投資家や市場関係者は往々にして、ここ10年20年ぐらいの相場水準をもって、投資判断をしがちである。
それを、地相場というか、それほど違和感のない相場水準といった捉え方をするわけだ。
違和感のない、つまりここから先の上昇相場を想定する上で、そのベースと考えたくなる相場水準だ。
たとえば、1966年ごろから82年の8月まで、NYダウ平均株価はずっと1000ドル前後を行ったり来たりしていた。
それが、2000年には1万ドルを超えた。 1000ドル前後をウロウロしていた頃からすると、夢のような相場水準である。
かつては、1万ドルが夢のようだった相場水準が、いまやなんと3万ドル超えだ。
となると、1万ドルはもちろん1000ドルの水準なんて、悪夢以前の問題となる。
もちろん、株価は企業の長期的な利益上昇を反映してくるから、趨勢的に右肩上がり上昇はあっておかしくない。

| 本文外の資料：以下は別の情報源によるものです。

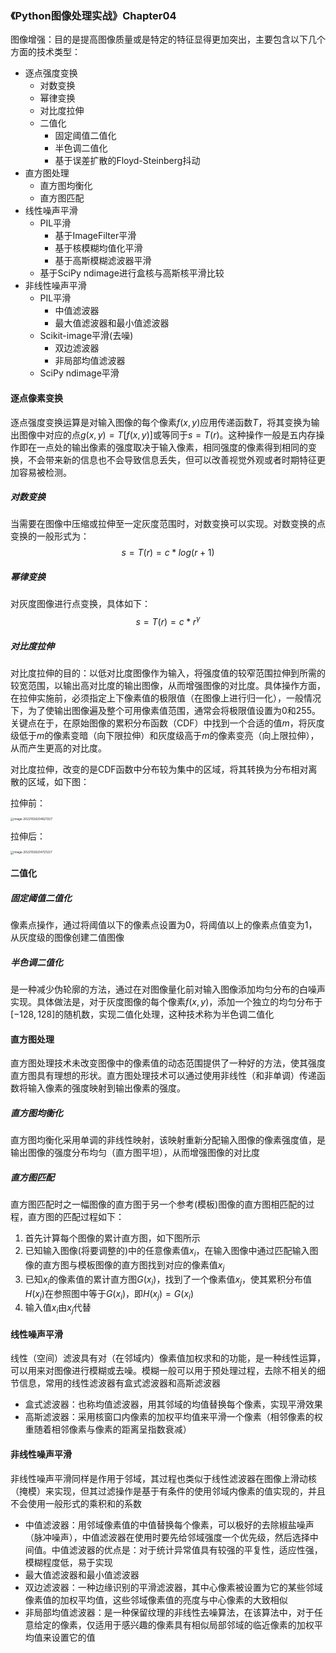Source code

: ### 《Python图像处理实战》Chapter04

图像增强：目的是提高图像质量或是特定的特征显得更加突出，主要包含以下几个方面的技术类型：

- 逐点强度变换
  - 对数变换
  - 幂律变换
  - 对比度拉伸
  - 二值化
    - 固定阈值二值化
    - 半色调二值化
    - 基于误差扩散的Floyd-Steinberg抖动
- 直方图处理
  - 直方图均衡化
  - 直方图匹配
- 线性噪声平滑
  - PIL平滑
    - 基于ImageFilter平滑
    - 基于核模糊均值化平滑
    - 基于高斯模糊滤波器平滑
  - 基于SciPy ndimage进行盒核与高斯核平滑比较
- 非线性噪声平滑
  - PIL平滑
    - 中值滤波器
    - 最大值滤波器和最小值滤波器
  - Scikit-image平滑(去噪)
    - 双边滤波器
    - 非局部均值滤波器
  - SciPy ndimage平滑

#### 逐点像素变换

逐点强度变换运算是对输入图像的每个像素$f(x,y)$应用传递函数$T$，将其变换为输出图像中对应的点$g(x,y)=T[f(x,y)]$或等同于$s=T(r)$。这种操作一般是五内存操作即在一点处的输出像素的强度取决于输入像素，相同强度的像素得到相同的变换，不会带来新的信息也不会导致信息丢失，但可以改善视觉外观或者时期特征更加容易被检测。

##### 对数变换

当需要在图像中压缩或拉伸至一定灰度范围时，对数变换可以实现。对数变换的点变换的一般形式为：
$$
s=T(r)=c*log(r+1)
$$

##### 幂律变换

对灰度图像进行点变换，具体如下：
$$
s=T(r)=c*r^\gamma
$$

##### 对比度拉伸

对比度拉伸的目的：以低对比度图像作为输入，将强度值的较窄范围拉伸到所需的较宽范围，以输出高对比度的输出图像，从而增强图像的对比度。具体操作方面，在拉伸实施前，必须指定上下像素值的极限值（在图像上进行归一化），一般情况下，为了使输出图像遍及整个可用像素值范围，通常会将极限值设置为0和255。关键点在于，在原始图像的累积分布函数（CDF）中找到一个合适的值$m$，将灰度级低于$m$的像素变暗（向下限拉伸）和灰度级高于$m$的像素变亮（向上限拉伸），从而产生更高的对比度。

对比度拉伸，改变的是CDF函数中分布较为集中的区域，将其转换为分布相对离散的区域，如下图：

拉伸前：

<img src="C:/Users/WH/AppData/Roaming/Typora/typora-user-images/image-20221026204621327.png" alt="image-20221026204621327" style="zoom: 33%;" />

拉伸后：

<img src="https://gitee.com/sirwenhao/typora-illustration/raw/master/image-20221026204721227.png" alt="image-20221026204721227" style="zoom:33%;" />

#### 二值化

##### 固定阈值二值化

像素点操作，通过将阈值以下的像素点设置为0，将阈值以上的像素点值变为1，从灰度级的图像创建二值图像

##### 半色调二值化

是一种减少伪轮廓的方法，通过在对图像量化前对输入图像添加均匀分布的白噪声实现。具体做法是，对于灰度图像的每个像素$f(x,y)$，添加一个独立的均匀分布于$[-128, 128]$的随机数，实现二值化处理，这种技术称为半色调二值化

#### 直方图处理

直方图处理技术未改变图像中的像素值的动态范围提供了一种好的方法，使其强度直方图具有理想的形状。直方图处理技术可以通过使用非线性（和非单调）传递函数将输入像素的强度映射到输出像素的强度。

##### 直方图均衡化

直方图均衡化采用单调的非线性映射，该映射重新分配输入图像的像素强度值，是输出图像的强度分布均匀（直方图平坦），从而增强图像的对比度

##### 直方图匹配

直方图匹配时之一幅图像的直方图于另一个参考(模板)图像的直方图相匹配的过程，直方图的匹配过程如下：

1. 首先计算每个图像的累计直方图，如下图所示
2. 已知输入图像(将要调整的)中的任意像素值$x_i$，在输入图像中通过匹配输入图像的直方图与模板图像的直方图找到对应的像素值$x_j$
3. 已知$x_i$的像素值的累计直方图$G(x_i)$，找到了一个像素值$x_j$，使其累积分布值$H(x_j)$在参照图中等于$G(x_i)$，即$H(x_j)=G(x_i)$
4. 输入值$x_i$由$x_j$代替

#### 线性噪声平滑

线性（空间）滤波具有对（在邻域内）像素值加权求和的功能，是一种线性运算，可以用来对图像进行模糊或去噪。模糊一般可以用于预处理过程，去除不相关的细节信息，常用的线性滤波器有盒式滤波器和高斯滤波器

- 盒式滤波器：也称均值滤波器，用其邻域的均值替换每个像素，实现平滑效果
- 高斯滤波器：采用核窗口内像素的加权平均值来平滑一个像素（相邻像素的权重随着相邻像素与像素的距离呈指数衰减）

#### 非线性噪声平滑

非线性噪声平滑同样是作用于邻域，其过程也类似于线性滤波器在图像上滑动核（掩模）来实现，但其过滤操作是基于有条件的使用邻域内像素的值实现的，并且不会使用一般形式的乘积和的系数

- 中值滤波器：用邻域像素值的中值替换每个像素，可以极好的去除椒盐噪声（脉冲噪声），中值滤波器在使用时要先给邻域强度一个优先级，然后选择中间值。中值滤波器的优点是：对于统计异常值具有较强的平复性，适应性强，模糊程度低，易于实现
- 最大值滤波器和最小值滤波器
- 双边滤波器：一种边缘识别的平滑滤波器，其中心像素被设置为它的某些邻域像素值的加权平均值，这些邻域像素值的亮度与中心像素的大致相似
- 非局部均值滤波器：是一种保留纹理的非线性去噪算法，在该算法中，对于任意给定的像素，仅适用于感兴趣的像素具有相似局部邻域的临近像素的加权平均值来设置它的值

現に、1960年代からみるに、米国経済は何倍にも大きく成長している。 伸びる企業はもっと伸びている。
では、NYダウ平均株価が現在の3万2000ドル水準から、4万ドル5万ドルを目指して上がっていくのだろうか?
投資家や市場関係者は、現水準あたりで値固めを続けてくれれば、それが地相場となっていく。

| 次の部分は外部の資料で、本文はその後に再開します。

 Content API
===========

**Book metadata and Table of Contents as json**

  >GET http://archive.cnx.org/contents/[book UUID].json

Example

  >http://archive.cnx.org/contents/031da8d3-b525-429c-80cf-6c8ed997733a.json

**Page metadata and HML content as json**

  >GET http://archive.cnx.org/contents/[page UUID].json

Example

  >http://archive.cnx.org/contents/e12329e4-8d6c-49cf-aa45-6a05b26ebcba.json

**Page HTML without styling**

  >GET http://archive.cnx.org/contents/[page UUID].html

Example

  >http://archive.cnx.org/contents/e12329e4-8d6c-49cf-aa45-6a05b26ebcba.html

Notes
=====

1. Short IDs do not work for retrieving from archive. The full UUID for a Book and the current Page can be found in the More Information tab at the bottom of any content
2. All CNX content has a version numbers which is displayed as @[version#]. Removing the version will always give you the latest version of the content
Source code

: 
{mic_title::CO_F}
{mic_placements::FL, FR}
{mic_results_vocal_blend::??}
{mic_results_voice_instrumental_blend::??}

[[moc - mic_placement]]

このあたりが、冒頭に書いたここ10年20年の相場水準が、地相場といった感覚となっていくだ。
そして、そのうち次の上昇トレンドがやって来ると想定したくなるもの。
ところが、われわれ長期投資家からすると、3万2000ドル超えのうち成長部分とカネ余り部分とを分けるべしとなる。
2万ドル台だった米国の平均株価が、あっという間に3万ドルを超えていった。
凄まじい株価上昇を裏付けた大きな要因として、先進各国の中央銀行が胴元になって株高を煽った面が大きい。
ところが、ここへきての金利上昇という逆風は、マネー膨れしてきた株価にはとりわけきつい寒風となる。
まず間違いなく、株価全般は大きく水準を下げよう。 それだけ、金利上昇の刃はきついと考えておいていい。
史上空前ともいわれたカネ余りによる株価上昇部分は吹っ飛ぶとして、成長部分はどうなのか?
そこが、まさしく長期投資家が拠って立つところとしている、実体経済である。
インフレが来ようと金利が上昇しようと、人々の毎日の生活は消えてなくならない。
人々の生活を支える企業活動も、一時として止まらない。 たとえ、カネあまりバブルが吹っ飛んだとしてもだ。
カネあまりバブル経済と思われる部分を、きれいさっぱりと削ぎ落としてみよう。 そしたら、実体経済が見えてくる。